Jamaican author and journalist (born 1941)

Barbara Makeda Blake-Hannah (born 5 June 1941) is a Jamaican author and journalist known for her promotion of Rastafari culture and history. She is also a politician, filmmaker, festival organiser and cultural consultant. She was one of the first black people to be an on-camera reporter and interviewer on British television (Note: Eric Anthony Abrahams worked for the BBC in this role from 1965) when, in 1968, she was employed by Thames Television's evening news programme Today. Hannah was sacked because viewers complained about having a black woman on screen. She later returned to Jamaica and was an independent senator in the Parliament of Jamaica from 1984 to 1987.

==Early life and father==
In Jamaica, Blake-Hannah had read television news bulletins and had written for a monthly news magazine managed by her father, Evon Blake, who founded the Press Association of Jamaica.

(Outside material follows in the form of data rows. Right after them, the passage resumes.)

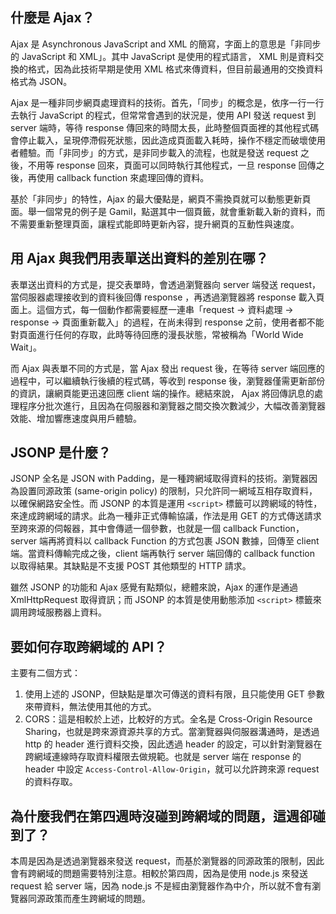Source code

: ## 什麼是 Ajax？
Ajax 是 Asynchronous JavaScript and XML 的簡寫，字面上的意思是「非同步的 JavaScript 和 XML」。其中 JavaScript 是使用的程式語言， XML 則是資料交換的格式，因為此技術早期是使用 XML 格式來傳資料，但目前最通用的交換資料格式為 JSON。

Ajax 是一種非同步網頁處理資料的技術。首先，「同步」的概念是，依序一行一行去執行 JavaScript 的程式，但常常會遇到的狀況是，使用 API 發送 request 到 server 端時，等待 response 傳回來的時間太長，此時整個頁面裡的其他程式碼會停止載入，呈現停滯假死狀態，因此造成頁面載入耗時，操作不穩定而破壞使用者體驗。而「非同步」的方式，是非同步載入的流程，也就是發送 request 之後，不用等 response 回來，頁面可以同時執行其他程式，一旦 response 回傳之後，再使用 callback function 來處理回傳的資料。

基於「非同步」的特性，Ajax 的最大優點是，網頁不需換頁就可以動態更新頁面。舉一個常見的例子是 Gamil，點選其中一個頁籤，就會重新載入新的資料，而不需要重新整理頁面，讓程式能即時更新內容，提升網頁的互動性與速度。

## 用 Ajax 與我們用表單送出資料的差別在哪？
表單送出資料的方式是，提交表單時，會透過瀏覽器向 server 端發送 request，當伺服器處理接收到的資料後回傳 response ，再透過瀏覽器將 response 載入頁面上。這個方式，每一個動作都需要經歷一連串「request → 資料處理 → response → 頁面重新載入」的過程，在尚未得到 response 之前，使用者都不能對頁面進行任何的存取，此時等待回應的漫長狀態，常被稱為「World Wide Wait」。

而 Ajax 與表單不同的方式是，當 Ajax 發出 request 後，在等待 server 端回應的過程中，可以繼續執行後續的程式碼，等收到 response 後，瀏覽器僅需更新部份的資訊，讓網頁能更迅速回應 client 端的操作。總結來說， Ajax 將回傳訊息的處理程序分批次進行，且因為在伺服器和瀏覽器之間交換次數減少，大幅改善瀏覽器效能、增加響應速度與用戶體驗。

## JSONP 是什麼？
JSONP 全名是 JSON with Padding，是一種跨網域取得資料的技術。瀏覽器因為設置同源政策 (same-origin policy) 的限制，只允許同一網域互相存取資料，以確保網路安全性。而 JSONP 的本質是運用 `<script>` 標籤可以跨網域的特性，來達成跨網域的請求。此為一種非正式傳輸協議，作法是用 GET 的方式傳送請求至跨來源的伺報器，其中會傳遞一個參數，也就是一個 callback Function，server 端再將資料以 callback Function 的方式包裹 JSON 數據，回傳至 client 端。當資料傳輸完成之後，client 端再執行 server 端回傳的 callback function 以取得結果。其缺點是不支援 POST 其他類型的 HTTP 請求。

雖然 JSONP 的功能和 Ajax 感覺有點類似，總體來說，Ajax 的運作是通過 XmlHttpRequest 取得資訊；而 JSONP 的本質是使用動態添加 `<script>` 標籤來調用跨域服務器上資料。


## 要如何存取跨網域的 API？
主要有二個方式：  
1. 使用上述的 JSONP，但缺點是單次可傳送的資料有限，且只能使用 GET 參數來帶資料，無法使用其他的方式。  
2. CORS：這是相較於上述，比較好的方式。全名是 Cross-Origin Resource Sharing，也就是跨來源資源共享的方式。當瀏覽器與伺服器溝通時，是透過 http 的 header 進行資料交換，因此透過 header 的設定，可以針對瀏覽器在跨網域連線時存取資料權限去做規範。也就是 server 端在 response 的 header 中設定 `Access-Control-Allow-Origin`，就可以允許跨來源 request 的資料存取。


## 為什麼我們在第四週時沒碰到跨網域的問題，這週卻碰到了？
本周是因為是透過瀏覽器來發送 request，而基於瀏覽器的同源政策的限制，因此會有跨網域的問題需要特別注意。相較於第四周，因為是使用 node.js 來發送 request 給 server 端，因為 node.js 不是經由瀏覽器作為中介，所以就不會有瀏覽器同源政策而產生跨網域的問題。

==TV and journalism career in Britain==
She arrived in Britain in 1964 to work as an extra on the film A High Wind in Jamaica (1965). In the next few years, she wrote for The Caribbean Times, West Indian World, The Sunday Times, Queen and Cosmopolitan. Blake-Hannah was appointed in 1968 as a reporter on Thames Television's Today, at the time presented by Eamonn Andrews, in which role she interviewed prime minister Harold Wilson and actor Michael Caine.

After nine months, she was dismissed without formal explanation, although her producer said the company was under pressure from a negative response from viewers for them having a black woman on television, and said that the station had had calls from viewers, telling them to "get the Nigger off the screen". Blake-Hannah then worked for the local news programme broadcast by ATV in Birmingham. She was unable to find a hotel that would allow her to stay, and had to commute from London each day until she found a room at the YWCA. She was deliberately kept away from the studio on a day when Enoch Powell was being interviewed. Following this, she worked as a researcher on the BBC's documentary series Man Alive.

==Return to Jamaica==
Chris Blackwell and Perry Henzell offered her a job in 1972 as public relations officer for The Harder They Come, the first Jamaican feature film. She returned home permanently to Jamaica. Here Blake-Hannah had a successful career as a film-maker and has also been an independent senator in the Parliament of Jamaica from 1984 to 1987. Thus, Blake-Hannah also became the first Rastafarian representative in the parliament.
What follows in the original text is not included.